| EXERCISE DIRECTIONS |
What you return should be the full listing, word for word, without a single image.

| SUPPLIED INFORMATION |

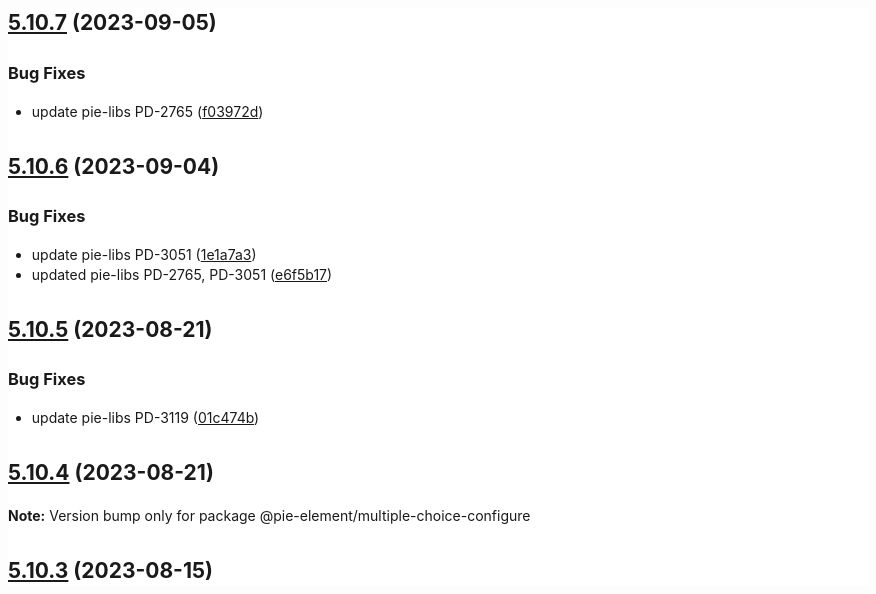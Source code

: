 


## [5.10.7](https://github.com/pie-framework/pie-elements/compare/@pie-element/multiple-choice-configure@5.10.6...@pie-element/multiple-choice-configure@5.10.7) (2023-09-05)


### Bug Fixes

* update pie-libs PD-2765 ([f03972d](https://github.com/pie-framework/pie-elements/commit/f03972dda33ff5d4c0343f094fd33acadad30cb4))





## [5.10.6](https://github.com/pie-framework/pie-elements/compare/@pie-element/multiple-choice-configure@5.10.5...@pie-element/multiple-choice-configure@5.10.6) (2023-09-04)


### Bug Fixes

* update pie-libs PD-3051 ([1e1a7a3](https://github.com/pie-framework/pie-elements/commit/1e1a7a38732eff5585ad789aea5a08c5e94720ae))
* updated pie-libs PD-2765, PD-3051 ([e6f5b17](https://github.com/pie-framework/pie-elements/commit/e6f5b17c95faf426898f897651863089a54ff3ff))





## [5.10.5](https://github.com/pie-framework/pie-elements/compare/@pie-element/multiple-choice-configure@5.10.4...@pie-element/multiple-choice-configure@5.10.5) (2023-08-21)


### Bug Fixes

* update pie-libs PD-3119 ([01c474b](https://github.com/pie-framework/pie-elements/commit/01c474bf9396374dc86b9248651206672b765af6))





## [5.10.4](https://github.com/pie-framework/pie-elements/compare/@pie-element/multiple-choice-configure@5.10.3...@pie-element/multiple-choice-configure@5.10.4) (2023-08-21)

**Note:** Version bump only for package @pie-element/multiple-choice-configure





## [5.10.3](https://github.com/pie-framework/pie-elements/compare/@pie-element/multiple-choice-configure@5.10.2...@pie-element/multiple-choice-configure@5.10.3) (2023-08-15)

| RESPONSE |
Source code

: 


## [5.10.7](https://github.com/pie-framework/pie-elements/compare/@pie-element/multiple-choice-configure@5.10.6...@pie-element/multiple-choice-configure@5.10.7) (2023-09-05)


### Bug Fixes

* update pie-libs PD-2765 ([f03972d](https://github.com/pie-framework/pie-elements/commit/f03972dda33ff5d4c0343f094fd33acadad30cb4))





## [5.10.6](https://github.com/pie-framework/pie-elements/compare/@pie-element/multiple-choice-configure@5.10.5...@pie-element/multiple-choice-configure@5.10.6) (2023-09-04)


### Bug Fixes

* update pie-libs PD-3051 ([1e1a7a3](https://github.com/pie-framework/pie-elements/commit/1e1a7a38732eff5585ad789aea5a08c5e94720ae))
* updated pie-libs PD-2765, PD-3051 ([e6f5b17](https://github.com/pie-framework/pie-elements/commit/e6f5b17c95faf426898f897651863089a54ff3ff))





## [5.10.5](https://github.com/pie-framework/pie-elements/compare/@pie-element/multiple-choice-configure@5.10.4...@pie-element/multiple-choice-configure@5.10.5) (2023-08-21)


### Bug Fixes

* update pie-libs PD-3119 ([01c474b](https://github.com/pie-framework/pie-elements/commit/01c474bf9396374dc86b9248651206672b765af6))





## [5.10.4](https://github.com/pie-framework/pie-elements/compare/@pie-element/multiple-choice-configure@5.10.3...@pie-element/multiple-choice-configure@5.10.4) (2023-08-21)

**Note:** Version bump only for package @pie-element/multiple-choice-configure





## [5.10.3](https://github.com/pie-framework/pie-elements/compare/@pie-element/multiple-choice-configure@5.10.2...@pie-element/multiple-choice-configure@5.10.3) (2023-08-15)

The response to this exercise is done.